Questo può essere validamente intentato se sussistono i requisiti del fumus bonis iuris (ovvero ci sono tutti gli elementi fattuali e giuridici per ritenere che la piattaforma abbia violato il contratto con l’utente business e/o non stia rispettando il Regolamento europeo, quindi ad esempio non ha risposto ai relcami, ha sospeso l’account senza il preavviso di cui all’art. 4, etc. ) e il periculum in mora (ovvero un danno che continua ad aumentare e ad aggravarsi in attesa di un giudizio ordinario il quale, come noto, ha tempi incerti).

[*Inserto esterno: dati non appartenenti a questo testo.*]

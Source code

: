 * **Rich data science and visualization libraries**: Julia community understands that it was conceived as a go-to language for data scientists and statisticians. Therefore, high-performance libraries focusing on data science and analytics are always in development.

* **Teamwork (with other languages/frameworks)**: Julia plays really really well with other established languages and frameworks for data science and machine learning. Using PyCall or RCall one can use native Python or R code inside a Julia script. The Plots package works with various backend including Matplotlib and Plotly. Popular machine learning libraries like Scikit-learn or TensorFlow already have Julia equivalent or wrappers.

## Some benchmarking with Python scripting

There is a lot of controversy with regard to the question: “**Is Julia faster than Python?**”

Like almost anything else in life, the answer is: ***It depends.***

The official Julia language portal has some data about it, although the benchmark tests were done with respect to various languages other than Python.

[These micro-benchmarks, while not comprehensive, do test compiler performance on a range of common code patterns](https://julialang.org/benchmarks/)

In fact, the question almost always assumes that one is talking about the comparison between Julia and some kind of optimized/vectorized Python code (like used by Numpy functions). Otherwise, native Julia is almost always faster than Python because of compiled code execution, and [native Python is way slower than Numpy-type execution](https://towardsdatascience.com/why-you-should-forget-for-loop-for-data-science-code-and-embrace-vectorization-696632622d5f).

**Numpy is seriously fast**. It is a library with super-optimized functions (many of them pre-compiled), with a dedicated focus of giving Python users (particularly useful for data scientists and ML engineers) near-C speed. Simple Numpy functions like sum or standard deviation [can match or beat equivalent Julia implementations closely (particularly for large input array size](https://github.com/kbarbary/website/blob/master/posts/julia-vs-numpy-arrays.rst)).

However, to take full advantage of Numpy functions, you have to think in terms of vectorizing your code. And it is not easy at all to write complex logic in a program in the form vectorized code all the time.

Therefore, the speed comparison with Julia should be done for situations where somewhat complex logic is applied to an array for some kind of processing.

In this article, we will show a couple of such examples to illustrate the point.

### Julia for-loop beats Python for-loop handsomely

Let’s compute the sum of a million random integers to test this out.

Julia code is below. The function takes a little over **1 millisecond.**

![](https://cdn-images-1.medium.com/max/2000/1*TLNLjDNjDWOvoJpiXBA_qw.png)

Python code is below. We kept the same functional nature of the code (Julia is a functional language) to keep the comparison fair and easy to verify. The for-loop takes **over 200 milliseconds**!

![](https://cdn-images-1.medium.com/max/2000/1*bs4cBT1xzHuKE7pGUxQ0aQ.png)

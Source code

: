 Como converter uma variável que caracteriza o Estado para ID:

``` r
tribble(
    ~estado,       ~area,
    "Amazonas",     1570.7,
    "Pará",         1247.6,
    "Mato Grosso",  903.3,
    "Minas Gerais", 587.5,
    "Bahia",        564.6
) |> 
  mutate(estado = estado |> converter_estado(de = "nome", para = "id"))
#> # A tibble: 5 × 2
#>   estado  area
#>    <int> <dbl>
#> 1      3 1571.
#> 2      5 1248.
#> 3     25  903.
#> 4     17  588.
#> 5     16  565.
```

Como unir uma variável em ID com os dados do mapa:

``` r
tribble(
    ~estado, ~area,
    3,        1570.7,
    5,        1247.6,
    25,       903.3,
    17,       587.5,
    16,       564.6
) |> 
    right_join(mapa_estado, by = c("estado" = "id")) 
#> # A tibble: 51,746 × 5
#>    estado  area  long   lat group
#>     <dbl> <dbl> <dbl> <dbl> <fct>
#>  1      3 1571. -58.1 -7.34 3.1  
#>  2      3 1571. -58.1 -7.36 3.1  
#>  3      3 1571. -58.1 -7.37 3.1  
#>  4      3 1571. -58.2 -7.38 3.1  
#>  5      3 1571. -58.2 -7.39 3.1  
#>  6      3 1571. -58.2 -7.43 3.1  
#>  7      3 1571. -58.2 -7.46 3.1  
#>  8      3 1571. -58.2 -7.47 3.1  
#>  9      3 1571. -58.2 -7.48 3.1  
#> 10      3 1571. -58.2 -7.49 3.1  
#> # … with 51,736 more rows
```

Il fatto di ricorrere a un giudice fa inevitabilmente perdere il senso delle mediazione di cui questa “riforma” si è fatta promotrice, in quanto è pur vero che le sanzioni sono state implementate (perlomeno formalmente) dai singoli Stati, ma – ad oltre un anno dall’entrata in vigore – sembrerebbe che solo poche piattaforme (tra le gate keeper) l’hanno veramente attuata, nel reale interesse di tutte le parti in gioco.

Conclusioni

Il tema dei contenziosi tra piattaforme ed aziende che utilizzano quest’ultime per farsi trovare dai consumatori è sempre più attuale e non può essere sottovalutato. Il fatto che il Parlamento Europeo si sia spinto fino alla redazione di un Regolamento ad hoc, fa intuire la portata del fenomeno e la reale necessità di tutela dei milioni di aziende europee che operano anche online.

Più volte, come Polimeni.Legal, ci siamo fatti promotori, anche tramite Agendadigitale.eu, di appelli alle autorità competenti perché sorveglino l’applicazione dello stesso.